[DIRECTIONS]: Retype exactly, and only, the lines from the one that contains "21节点比51节点小，继续向" through the final line of the entries.

Saved entries
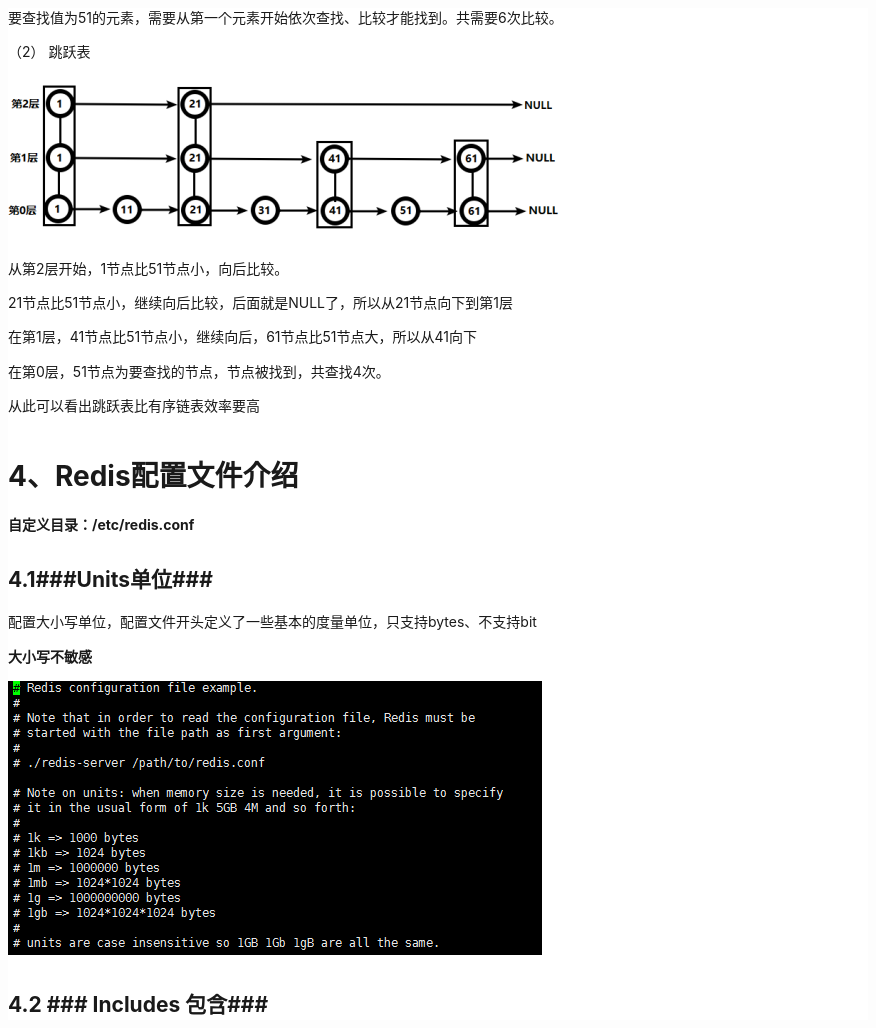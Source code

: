 要查找值为51的元素，需要从第一个元素开始依次查找、比较才能找到。共需要6次比较。

（2） 跳跃表

![image-20210524215935905](Redis6%E5%AD%A6%E4%B9%A0%E7%AC%94%E8%AE%B0.assets/image-20210524215935905.png)

从第2层开始，1节点比51节点小，向后比较。

21节点比51节点小，继续向后比较，后面就是NULL了，所以从21节点向下到第1层

在第1层，41节点比51节点小，继续向后，61节点比51节点大，所以从41向下

在第0层，51节点为要查找的节点，节点被找到，共查找4次。

从此可以看出跳跃表比有序链表效率要高



# 4、Redis配置文件介绍

**自定义目录：/etc/redis.conf**

## 4.1###Units单位###

配置大小写单位，配置文件开头定义了一些基本的度量单位，只支持bytes、不支持bit

**大小写不敏感**

![image-20210525090520561](Redis6%E5%AD%A6%E4%B9%A0%E7%AC%94%E8%AE%B0.assets/image-20210525090520561.png)

## 4.2 ### Includes 包含###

[YOUR SOLUTION]:
21节点比51节点小，继续向后比较，后面就是NULL了，所以从21节点向下到第1层

在第1层，41节点比51节点小，继续向后，61节点比51节点大，所以从41向下

在第0层，51节点为要查找的节点，节点被找到，共查找4次。

从此可以看出跳跃表比有序链表效率要高



# 4、Redis配置文件介绍

**自定义目录：/etc/redis.conf**

## 4.1###Units单位###

配置大小写单位，配置文件开头定义了一些基本的度量单位，只支持bytes、不支持bit

**大小写不敏感**

![image-20210525090520561](Redis6%E5%AD%A6%E4%B9%A0%E7%AC%94%E8%AE%B0.assets/image-20210525090520561.png)

## 4.2 ### Includes 包含###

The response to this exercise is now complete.